Business of Medicine

By Steve Barrett
Friday, November 1, 2019

MS Patients on Medicare Face Rising Costs

Complex rules are forcing Medicare patients diagnosed with MS to pay vastly more for care, new research finds.

Under the rules, patients must pay a significantly higher share of the cost for therapies to treat the condition, according to a study in Health Affairs.

Annual out-of-pocket spending among Medicare beneficiaries who do not receive low-income subsidies is now nearly $7,000, researchers determined. Use of generic drugs is no guarantee of lower prices, they point out.

“In one telling example, researchers documented how patients who are prescribed the only generic drug in one class — glatiramer acetate — will pay more out of pocket than patients using any of the other brand-name drugs in the same class,” states a news release about the findings.

The reason? 2018 legislation aimed at lowering prices for brand-name drugs ultimately resulted in certain generics used to treat MS costing more than their brand-name versions.

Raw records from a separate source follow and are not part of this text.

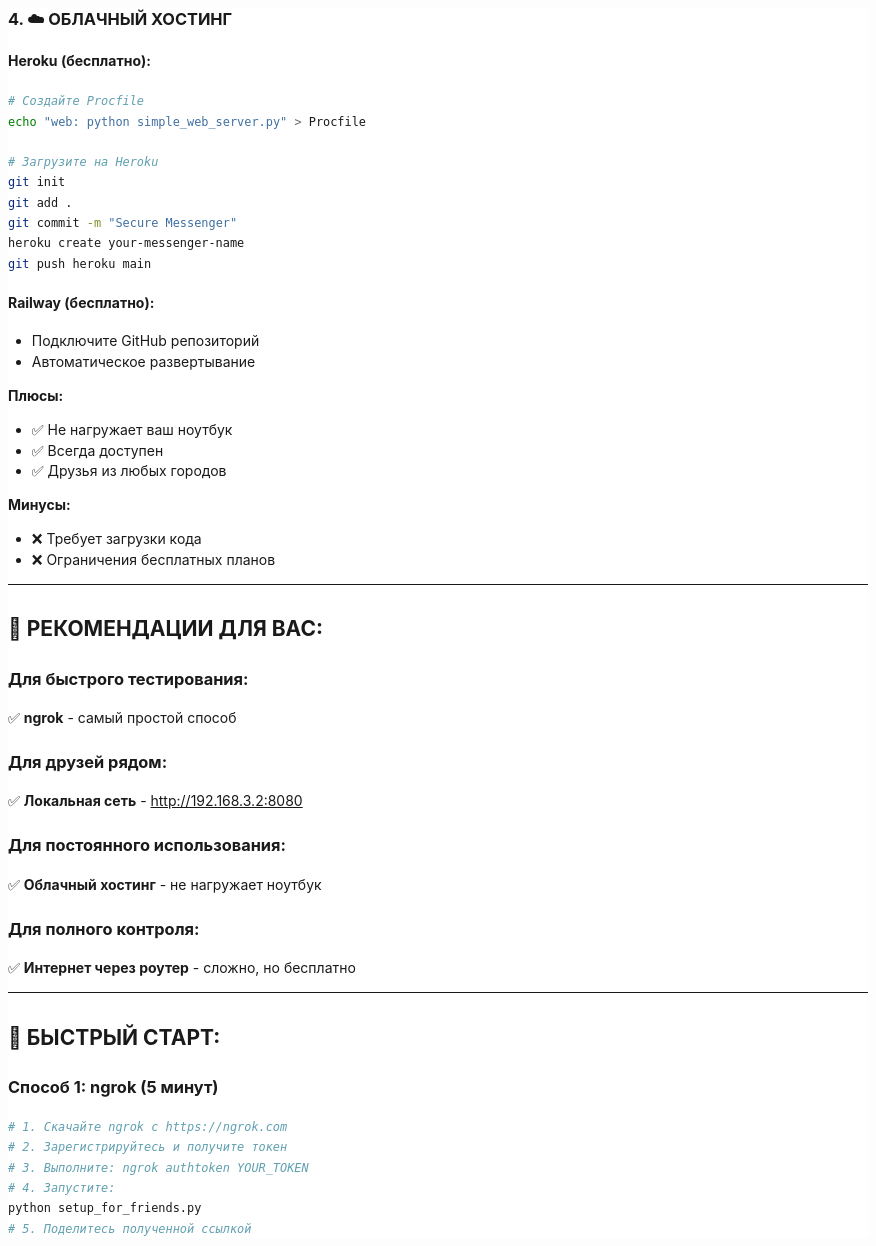
### **4. ☁️ ОБЛАЧНЫЙ ХОСТИНГ**

#### **Heroku (бесплатно):**
```bash
# Создайте Procfile
echo "web: python simple_web_server.py" > Procfile

# Загрузите на Heroku
git init
git add .
git commit -m "Secure Messenger"
heroku create your-messenger-name
git push heroku main
```

#### **Railway (бесплатно):**
- Подключите GitHub репозиторий
- Автоматическое развертывание

**Плюсы:**
- ✅ Не нагружает ваш ноутбук
- ✅ Всегда доступен
- ✅ Друзья из любых городов

**Минусы:**
- ❌ Требует загрузки кода
- ❌ Ограничения бесплатных планов

---

## 🎯 **РЕКОМЕНДАЦИИ ДЛЯ ВАС:**

### **Для быстрого тестирования:**
✅ **ngrok** - самый простой способ

### **Для друзей рядом:**
✅ **Локальная сеть** - http://192.168.3.2:8080

### **Для постоянного использования:**
✅ **Облачный хостинг** - не нагружает ноутбук

### **Для полного контроля:**
✅ **Интернет через роутер** - сложно, но бесплатно

---

## 🔧 **БЫСТРЫЙ СТАРТ:**

### **Способ 1: ngrok (5 минут)**
```bash
# 1. Скачайте ngrok с https://ngrok.com
# 2. Зарегистрируйтесь и получите токен
# 3. Выполните: ngrok authtoken YOUR_TOKEN
# 4. Запустите:
python setup_for_friends.py
# 5. Поделитесь полученной ссылкой
```
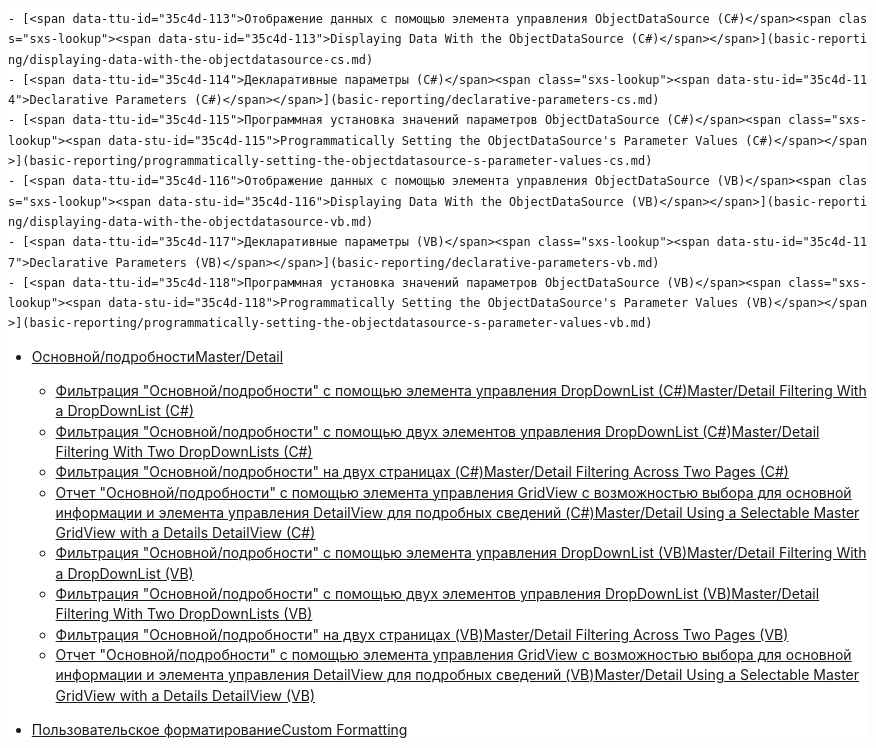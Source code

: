    - [<span data-ttu-id="35c4d-113">Отображение данных с помощью элемента управления ObjectDataSource (C#)</span><span class="sxs-lookup"><span data-stu-id="35c4d-113">Displaying Data With the ObjectDataSource (C#)</span></span>](basic-reporting/displaying-data-with-the-objectdatasource-cs.md)
    - [<span data-ttu-id="35c4d-114">Декларативные параметры (C#)</span><span class="sxs-lookup"><span data-stu-id="35c4d-114">Declarative Parameters (C#)</span></span>](basic-reporting/declarative-parameters-cs.md)
    - [<span data-ttu-id="35c4d-115">Программная установка значений параметров ObjectDataSource (C#)</span><span class="sxs-lookup"><span data-stu-id="35c4d-115">Programmatically Setting the ObjectDataSource's Parameter Values (C#)</span></span>](basic-reporting/programmatically-setting-the-objectdatasource-s-parameter-values-cs.md)
    - [<span data-ttu-id="35c4d-116">Отображение данных с помощью элемента управления ObjectDataSource (VB)</span><span class="sxs-lookup"><span data-stu-id="35c4d-116">Displaying Data With the ObjectDataSource (VB)</span></span>](basic-reporting/displaying-data-with-the-objectdatasource-vb.md)
    - [<span data-ttu-id="35c4d-117">Декларативные параметры (VB)</span><span class="sxs-lookup"><span data-stu-id="35c4d-117">Declarative Parameters (VB)</span></span>](basic-reporting/declarative-parameters-vb.md)
    - [<span data-ttu-id="35c4d-118">Программная установка значений параметров ObjectDataSource (VB)</span><span class="sxs-lookup"><span data-stu-id="35c4d-118">Programmatically Setting the ObjectDataSource's Parameter Values (VB)</span></span>](basic-reporting/programmatically-setting-the-objectdatasource-s-parameter-values-vb.md)
- [<span data-ttu-id="35c4d-119">Основной/подробности</span><span class="sxs-lookup"><span data-stu-id="35c4d-119">Master/Detail</span></span>](masterdetail/index.md)

    - [<span data-ttu-id="35c4d-120">Фильтрация "Основной/подробности" с помощью элемента управления DropDownList (C#)</span><span class="sxs-lookup"><span data-stu-id="35c4d-120">Master/Detail Filtering With a DropDownList (C#)</span></span>](masterdetail/master-detail-filtering-with-a-dropdownlist-cs.md)
    - [<span data-ttu-id="35c4d-121">Фильтрация "Основной/подробности" с помощью двух элементов управления DropDownList (C#)</span><span class="sxs-lookup"><span data-stu-id="35c4d-121">Master/Detail Filtering With Two DropDownLists (C#)</span></span>](masterdetail/master-detail-filtering-with-two-dropdownlists-cs.md)
    - [<span data-ttu-id="35c4d-122">Фильтрация "Основной/подробности" на двух страницах (C#)</span><span class="sxs-lookup"><span data-stu-id="35c4d-122">Master/Detail Filtering Across Two Pages (C#)</span></span>](masterdetail/master-detail-filtering-across-two-pages-cs.md)
    - [<span data-ttu-id="35c4d-123">Отчет "Основной/подробности" с помощью элемента управления GridView с возможностью выбора для основной информации и элемента управления DetailView для подробных сведений (C#)</span><span class="sxs-lookup"><span data-stu-id="35c4d-123">Master/Detail Using a Selectable Master GridView with a Details DetailView (C#)</span></span>](masterdetail/master-detail-using-a-selectable-master-gridview-with-a-details-detailview-cs.md)
    - [<span data-ttu-id="35c4d-124">Фильтрация "Основной/подробности" с помощью элемента управления DropDownList (VB)</span><span class="sxs-lookup"><span data-stu-id="35c4d-124">Master/Detail Filtering With a DropDownList (VB)</span></span>](masterdetail/master-detail-filtering-with-a-dropdownlist-vb.md)
    - [<span data-ttu-id="35c4d-125">Фильтрация "Основной/подробности" с помощью двух элементов управления DropDownList (VB)</span><span class="sxs-lookup"><span data-stu-id="35c4d-125">Master/Detail Filtering With Two DropDownLists (VB)</span></span>](masterdetail/master-detail-filtering-with-two-dropdownlists-vb.md)
    - [<span data-ttu-id="35c4d-126">Фильтрация "Основной/подробности" на двух страницах (VB)</span><span class="sxs-lookup"><span data-stu-id="35c4d-126">Master/Detail Filtering Across Two Pages (VB)</span></span>](masterdetail/master-detail-filtering-across-two-pages-vb.md)
    - [<span data-ttu-id="35c4d-127">Отчет "Основной/подробности" с помощью элемента управления GridView с возможностью выбора для основной информации и элемента управления DetailView для подробных сведений (VB)</span><span class="sxs-lookup"><span data-stu-id="35c4d-127">Master/Detail Using a Selectable Master GridView with a Details DetailView (VB)</span></span>](masterdetail/master-detail-using-a-selectable-master-gridview-with-a-details-detailview-vb.md)
- [<span data-ttu-id="35c4d-128">Пользовательское форматирование</span><span class="sxs-lookup"><span data-stu-id="35c4d-128">Custom Formatting</span></span>](custom-formatting/index.md)
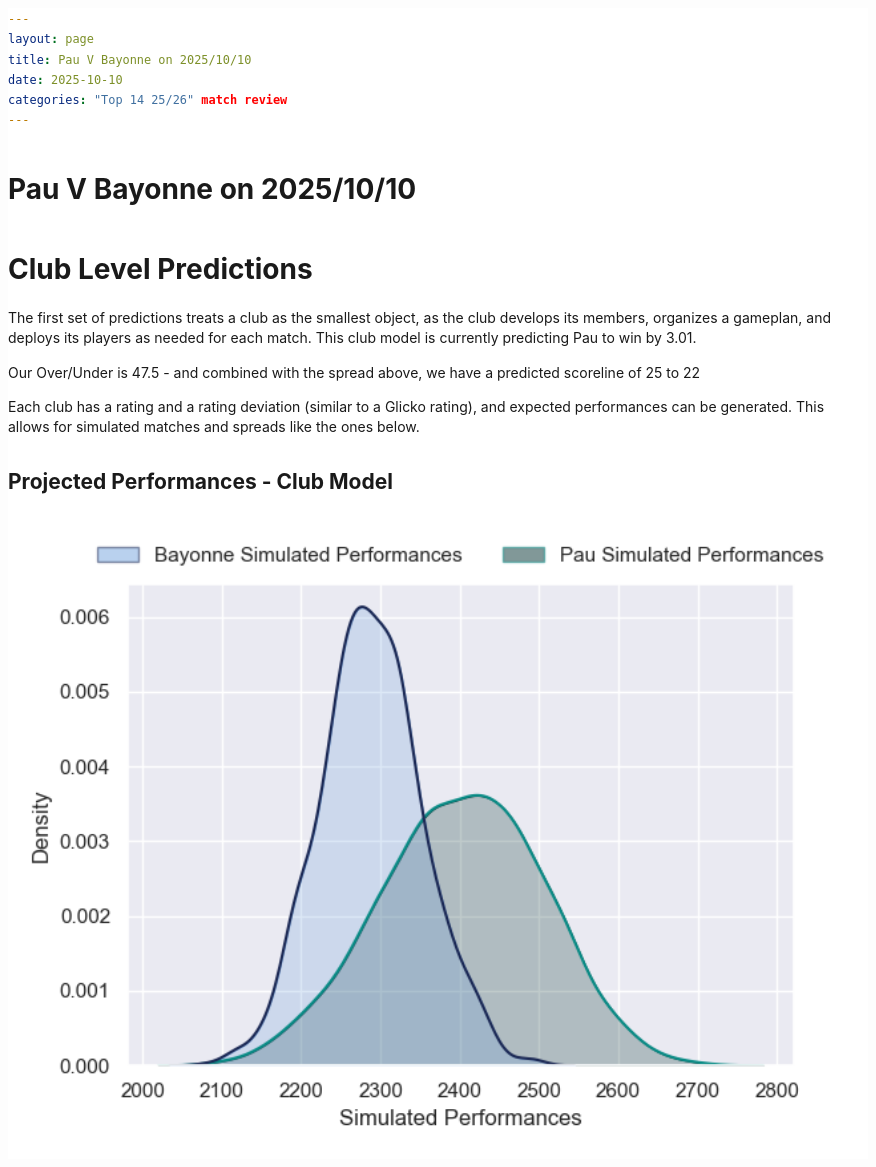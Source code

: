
 ```yaml
---  
layout: page  
title: Pau V Bayonne on 2025/10/10  
date: 2025-10-10  
categories: "Top 14 25/26" match review  
---
```

# Pau V Bayonne on 2025/10/10

# Club Level Predictions


The first set of predictions treats a club as the smallest object, as the club develops its members, organizes a gameplan, and deploys its players as needed for each match. This club model is currently predicting Pau to win by 3.01.

Our Over/Under is 47.5 - and combined with the spread above, we have a predicted scoreline of 25 to 22

Each club has a rating and a rating deviation (similar to a Glicko rating), and expected performances can be generated. This allows for simulated matches and spreads like the ones below.
## Projected Performances - Club Model


<p float="left">
<img src="../comp_files/plots/2025-10-10-Pau_V_Bayonne_performances.png" width="99%" />
</p>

Spending Falls Among Patients Paid to Seek Cheaper Care

Healthcare spending dropped when patients received financial incentives to have certain elective procedures performed by lower-priced providers, a study in Health Affairs finds.

Payments to patients in a Blue Cross Blue Shield rewards program in five states ranged from $25 to $500 and covered 135 procedures. Including administrative costs, the average price paid for all covered services fell 2.1%. The largest drops were 4.7% for MRIs, 2.5% for ultrasounds and 1.7% for mammograms.

“Employers increasingly are turning to financial reward programs as a strategy to cut costs,” Christopher M. Whaley, lead author of the study and an Associate Policy Researcher at the nonprofit research organization Rand Corp., states in a release about the findings. “We found these efforts to be modestly successful, especially for imaging services.”

The study did not evaluate the quality of the procedures.


Access to Addiction-Treating Drug Too Limited, Study Finds

Between 2007 and 2018, Medicare Part D beneficiaries’ access to buprenorphine, a drug used to treat addiction, became increasingly restricted, researchers wrote recently in a letter in JAMA.

They cited efforts by insurers to control costs as a driving force for this change.

The medical community is more widely embracing use of such medications among people with opioid use disorder, according to the scientists. Yet only 35% of insurance plans offered unrestricted access to buprenorphine in 2018, compared with 89% in 2007.

“Many people still believe that medication treatment isn’t really recovery,” states co-author Todd Korthuis, MD, MPH, Professor of Medicine and Public Health and Preventative Medicine in the Oregon Health & Science University, in a news release. “Overwhelming scientific evidence supports that medicines like buprenorphine are far more successful and safer than abstinence-only approaches.”